La cristallizzazione delle proteine è il processo di formazione di cristalli di proteine. Mentre alcuni cristalli proteici sono stati osservati in natura, la cristallizzazione delle proteine è utilizzato prevalentemente per scopi scientifici o industriali, in particolare per lo studio con la cristallografia a raggi X.[1] Come molti altri tipi di molecole, le proteine possono essere indotte a formare cristalli quando la soluzione in cui sono disciolte diventa sovrasatura. In queste condizioni, singole molecole proteiche possono impacchettarsi secondo una disposizione geometricamente regolare, che si ripete nelle tre dimensioni spaziali, tenute insieme da interazioni non covalenti. Questi cristalli possono essere usati in biologia strutturale per studiare la struttura molecolare della proteina, o per diversi scopi industriali e biotecnologici.

Le proteine sono macromolecole biologiche e funzionano in un ambiente acquoso, pertanto la cristallizzazione delle proteine viene prevalentemente effettuata in soluzione acquosa.
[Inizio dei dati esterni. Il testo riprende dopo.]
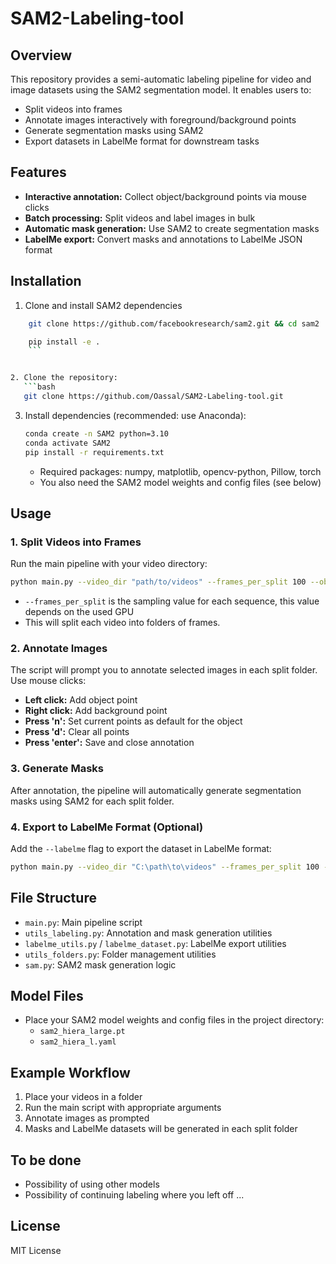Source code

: # SAM2-Labeling-tool

## Overview

This repository provides a semi-automatic labeling pipeline for video and image datasets using the SAM2 segmentation model. It enables users to:
- Split videos into frames
- Annotate images interactively with foreground/background points
- Generate segmentation masks using SAM2
- Export datasets in LabelMe format for downstream tasks

## Features
- **Interactive annotation:** Collect object/background points via mouse clicks
- **Batch processing:** Split videos and label images in bulk
- **Automatic mask generation:** Use SAM2 to create segmentation masks
- **LabelMe export:** Convert masks and annotations to LabelMe JSON format

## Installation
1. Clone and install SAM2 dependencies
```bash
    git clone https://github.com/facebookresearch/sam2.git && cd sam2

    pip install -e .
    ```


2. Clone the repository:
   ```bash
   git clone https://github.com/Oassal/SAM2-Labeling-tool.git
   ```
3. Install dependencies (recommended: use Anaconda):
   ```bash
   conda create -n SAM2 python=3.10
   conda activate SAM2
   pip install -r requirements.txt
   ```
   - Required packages: numpy, matplotlib, opencv-python, Pillow, torch
   - You also need the SAM2 model weights and config files (see below)

## Usage

### 1. Split Videos into Frames
Run the main pipeline with your video directory:
```bash
python main.py --video_dir "path/to/videos" --frames_per_split 100 --objects_names object1 object2 object3 ...
```
- `--frames_per_split` is the sampling value for each sequence, this value depends on the used GPU
- This will split each video into folders of frames.

### 2. Annotate Images
The script will prompt you to annotate selected images in each split folder. Use mouse clicks:
- **Left click:** Add object point
- **Right click:** Add background point
- **Press 'n':** Set current points as default for the object
- **Press 'd':** Clear all points
- **Press 'enter':** Save and close annotation

### 3. Generate Masks
After annotation, the pipeline will automatically generate segmentation masks using SAM2 for each split folder.

### 4. Export to LabelMe Format (Optional)
Add the `--labelme` flag to export the dataset in LabelMe format:
```bash
python main.py --video_dir "C:\path\to\videos" --frames_per_split 100 --objects_names object1 object2 object3 ... --labelme
```

## File Structure
- `main.py`: Main pipeline script
- `utils_labeling.py`: Annotation and mask generation utilities
- `labelme_utils.py` / `labelme_dataset.py`: LabelMe export utilities
- `utils_folders.py`: Folder management utilities
- `sam.py`: SAM2 mask generation logic

## Model Files
- Place your SAM2 model weights and config files in the project directory:
  - `sam2_hiera_large.pt`
  - `sam2_hiera_l.yaml`

## Example Workflow
1. Place your videos in a folder
2. Run the main script with appropriate arguments
3. Annotate images as prompted
4. Masks and LabelMe datasets will be generated in each split folder

## To be done
- Possibility of using other models
- Possibility of continuing labeling where you left off
...

## License
MIT License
La cristallizzazione delle proteine è tradizionalmente considerata difficile a causa delle restrizioni dell'ambiente acquoso, difficoltà di ottenere campioni di proteine di alta qualità, nonché sensibilità dei campioni proteici alla temperatura, pH, forza ionica, e altri fattori. Le proteine variano notevolmente nelle loro caratteristiche chimico-fisiche e così la cristallizzazione di una particolare proteina è difficilmente prevedibile. La determinazione delle appropriate condizioni di cristallizzazione per una determinata proteina spesso richiede la verifica empirica di molte condizioni prima di trovare le corrette condizione di cristallizzazione.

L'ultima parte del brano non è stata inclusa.